The German official said that any tie-up would likely result in a multi-billion-euro hole because a switch in bank ownership legally triggers a revaluation of assets such as government bonds.
They would be revalued at a market price which is typically lower than the one registered on the accounts. A second source, who is familiar with the talks, said they also expected a shortfall after the potential merger.
Rating agency Moody’s has said that a takeover could result in a “downward valuation adjustment for parts of Commerzbank’s asset base”.
A second German official said Deutsche’s future was in question because high costs left it with little profit. Asked about a merger between the two banks, a third official said one was urgently needed to reduce the number of branches in an overcrowded market.
Both said a buoyant jobs market in Germany made it easier to make staff cuts without prompting large protests because those employees would be easily able to find other work.
Spokespeople for both banks, the German finance ministry and the economy ministry declined to comment for this story.
Deutsche Bank has said it is stable. Last month, as it announced a return to profit in 2018, its chief executive Christian Sewing said it was “on the right track” for growth and lower costs.
The banks will make a decision about whether to pursue a merger within weeks, a fifth source said.
“In 2016 … Deutsche went to the brink,” said the first official. “They haven’t really got out of that hole…It’s legitimate to ask:… how dangerous is that with systematic relevance?”
While having the government of Europe’s largest economy as a shareholder would give the group some weight, it would also be humbling for Deutsche Bank, once a symbol of German strength on Wall Street and London.

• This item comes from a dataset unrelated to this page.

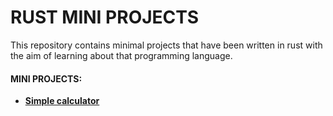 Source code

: # RUST MINI PROJECTS

This repository contains minimal projects that have been written in rust with the aim of learning about that programming language.

#### MINI PROJECTS:

- **[Simple calculator](/simple_calculator/README.md)**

Its share price has tumbled after a string of scandals and fines including a $7 billion plus penalty in 2016 for selling U.S. home loans that unravelled in the financial crash.

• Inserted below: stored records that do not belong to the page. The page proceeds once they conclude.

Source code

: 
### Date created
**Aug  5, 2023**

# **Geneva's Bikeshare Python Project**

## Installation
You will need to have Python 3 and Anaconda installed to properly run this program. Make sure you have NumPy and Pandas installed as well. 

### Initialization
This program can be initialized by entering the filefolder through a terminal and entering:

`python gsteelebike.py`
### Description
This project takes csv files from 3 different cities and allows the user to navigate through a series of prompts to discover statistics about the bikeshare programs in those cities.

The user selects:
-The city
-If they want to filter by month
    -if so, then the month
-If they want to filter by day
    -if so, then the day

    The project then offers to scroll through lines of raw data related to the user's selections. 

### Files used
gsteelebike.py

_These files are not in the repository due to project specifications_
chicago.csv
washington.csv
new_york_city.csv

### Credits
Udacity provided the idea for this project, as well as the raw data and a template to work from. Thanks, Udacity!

A key measure of its default risk, a form of insurance known as credit default swaps, has risen.
Deutsche’s significance was underscored by the International Monetary Fund in 2016 when it said the bank’s links to the world’s largest lenders made it a bigger potential risk to the wider financial system than any other global bank.
Berlin has been examining options for Deutsche for many months. Senior German officials even participated in informal, exploratory discussions in recent months with Switzerland’s UBS about a merger with Deutsche, two more sources said.
But there was little appetite in Switzerland for making UBS bigger or for merging with a weaker Deutsche, so German officials reverted to Commerzbank, those people said. A UBS spokesman declined to comment.
The sources said it was not clear how any shortfall would be filled or even what size it would be.
The first source said that capital shortfall would be in the order of billions of euros although he noted that some people said there would be no need for fresh capital.
The new group could get financial support from a new fund that will be set up to support strategic industries in the face of competition from China.
German officials have identified Deutsche Bank as a national “champion” and the fund is expected to provide state backing or guarantees that would help companies raise cash from pension funds or insurers.
“I would get in private capital,” said a fourth German official. “An international bank is strategic.” It is not clear how big the fund will be.
Officials also see the potential merger as a way to protect Commerzbank from being snapped up by a foreign rival, which could make Deutsche’s problems worse.
Some experts are sceptical, however. Jan Krahnen, a member of the academic advisory board of the German finance ministry, said he had “strong reservations” because building such a “national champion…is blatantly against the spirit of Europe.”
Achim Wambach, president of influential German think tank ZEW research institute, said it was unclear whether such a tie-up would improve financial stability.
Klaus Adam, a professor of economics at the University of Oxford and also a member of the advisory panel to the finance ministry, said Deutsche Bank’s “reputation problems” could rub off on Commerzbank.
Customers’ and peers’ faith in Deutsche was shaken after the 2016 fines. A raid on the bank by police in November as part of an investigation into money laundering and two other scandals further shook confidence and hurt revenues.
Such matters “of course…were not helpful in the fourth quarter of 2018,” the bank’s co-deputy CEO Karl von Rohr said.